The heart is cone-shaped, with a broad base at the top from which the large blood vessels enter and exit. The tip, known as the apex, points downwards and lies close to the sternum. The longitudinal axis of the heart is tilted to varying degrees depending on the species resulting in the base facing craniodorsally and the apex caudoventrally.
The heart has a right and left lateral surface, which meet cranially at the right ventricular border and caudally at the left ventricular border. The auricles of the atria are visible on the left side, surrounding the root of the aorta and the pulmonary trunk, whilst the large veins and the main parts of the atria are situated on the right.

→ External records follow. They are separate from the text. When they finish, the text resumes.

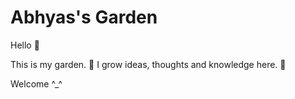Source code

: # Abhyas's Garden

Hello 👋

This is my garden. 🏡 I grow ideas, thoughts and knowledge here. 🌳

Welcome ^_^
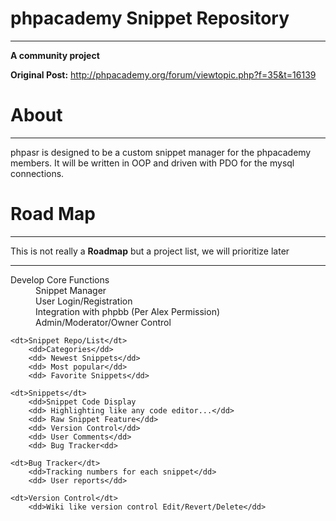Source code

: phpacademy Snippet Repository
=================================
----------------------------------------------------------------
**A community project**

**Original Post:** http://phpacademy.org/forum/viewtopic.php?f=35&t=16139

About
=================================
----------------------------------------------------------------

phpasr is designed to be a custom snippet manager for the phpacademy members. It will be written in OOP and driven with PDO for the mysql connections. 

Road Map
=================================
----------------------------------------------------------------

This is not really a **Roadmap** but a project list, we will prioritize later

----------------------------------------------------------------
<dl>
	<dt>Develop Core Functions</dt>
		<dd>Snippet Manager</dd>
		<dd>User Login/Registration</dd>	
		<dd>Integration with phpbb (Per Alex Permission)</dd>	
		<dd>Admin/Moderator/Owner Control</dd>
	
	<dt>Snippet Repo/List</dt>
		<dd>Categories</dd>
		<dd> Newest Snippets</dd>
		<dd> Most popular</dd>
		<dd> Favorite Snippets</dd>
	
	<dt>Snippets</dt>
		<dd>Snippet Code Display
		<dd> Highlighting like any code editor...</dd>
		<dd> Raw Snippet Feature</dd>
		<dd> Version Control</dd>
		<dd> User Comments</dd>
		<dd> Bug Tracker<dd>
	
	<dt>Bug Tracker</dt>
		<dd>Tracking numbers for each snippet</dd>
		<dd> User reports</dd>
	
	<dt>Version Control</dt>
		<dd>Wiki like version control Edit/Revert/Delete</dd>
</dl>
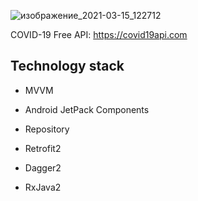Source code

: ![изображение_2021-03-15_122712](https://user-images.githubusercontent.com/72496644/111142849-d0821100-858d-11eb-8b1d-d894d7975c5c.jpg)

COVID-19 Free API: https://covid19api.com

Technology stack
-----------------------------
   - MVVM
  
   - Android JetPack Components
  
   - Repository 
  
   - Retrofit2
  
   - Dagger2
  
   - RxJava2
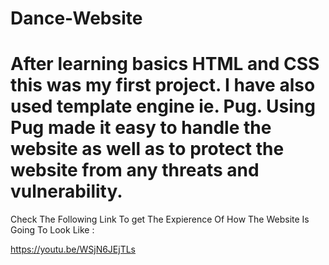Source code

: # Dance-Website
# After learning basics HTML and CSS this was my first project. I have also used template engine ie. Pug. Using Pug made it easy to handle the website as well as to protect the website from any threats and vulnerability.

Check The Following Link To get The Expierence Of How The Website Is Going To Look Like :

https://youtu.be/WSjN6JEjTLs

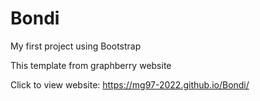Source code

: # Bondi
My first project using Bootstrap

This template from graphberry website

Click to view website: https://mg97-2022.github.io/Bondi/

Grooves on the surface represent the divisions of the internal structure of the heart. The right surface of the heart is marked by the subsinusoidal groove which extends from the coronary groove to the apex of the heart. The paraconal groove runs over the left surface of the heart from the coronary groove to the distal end of the cranial margin. The fat-filled coronary groove contains the coronary blood vessels and marks the separation of the atria and ventricles.
Pericardium
The pericardium is the membrane that surrounds and protects the heart. It is composed of two layers separated by a narrow cavity. The inner layer is firmly attached to the heart wall and is known as the visceral layer or epicardium. The outer layer is composed of relatively inelastic connective tissue and is termed the parietal layer. This fibrous layer prevents distension of the heart, thus preventing excessive stretching of the heart muscle fibres. The cavity between the two layers contains a small volume of fluid which serves as a lubricant, facilitating the movement of the heart by minimising friction. The sternopericardiac ligament connects the parietal layer to the sternum and the phrenopericardiac ligament joins the parietal layer to the diaphragm. The latter is present only in the canine.
Layers of the Heart Wall
The wall of the heart consists of three layers: the epicardium (external layer), the myocardium (middle layer) and the endocardium (inner layer). The epicardium is the thin, transparent outer layer of the wall and is composed of delicate connective tissue. The myocardium, comprised of cardiac muscle tissue, makes up the majority of the cardiac wall and is responsible for its pumping action. The thickness of the myocardium mirrors the load to which each specific region of the heart is subjected. The endocardium is a thin layer of endothelium overlying a thin layer of connective tissue. It provides a smooth lining for the chambers of the heart and covers the valves. The endocardium is continuous with the endothelial lining of the large blood vessels attached to the heart.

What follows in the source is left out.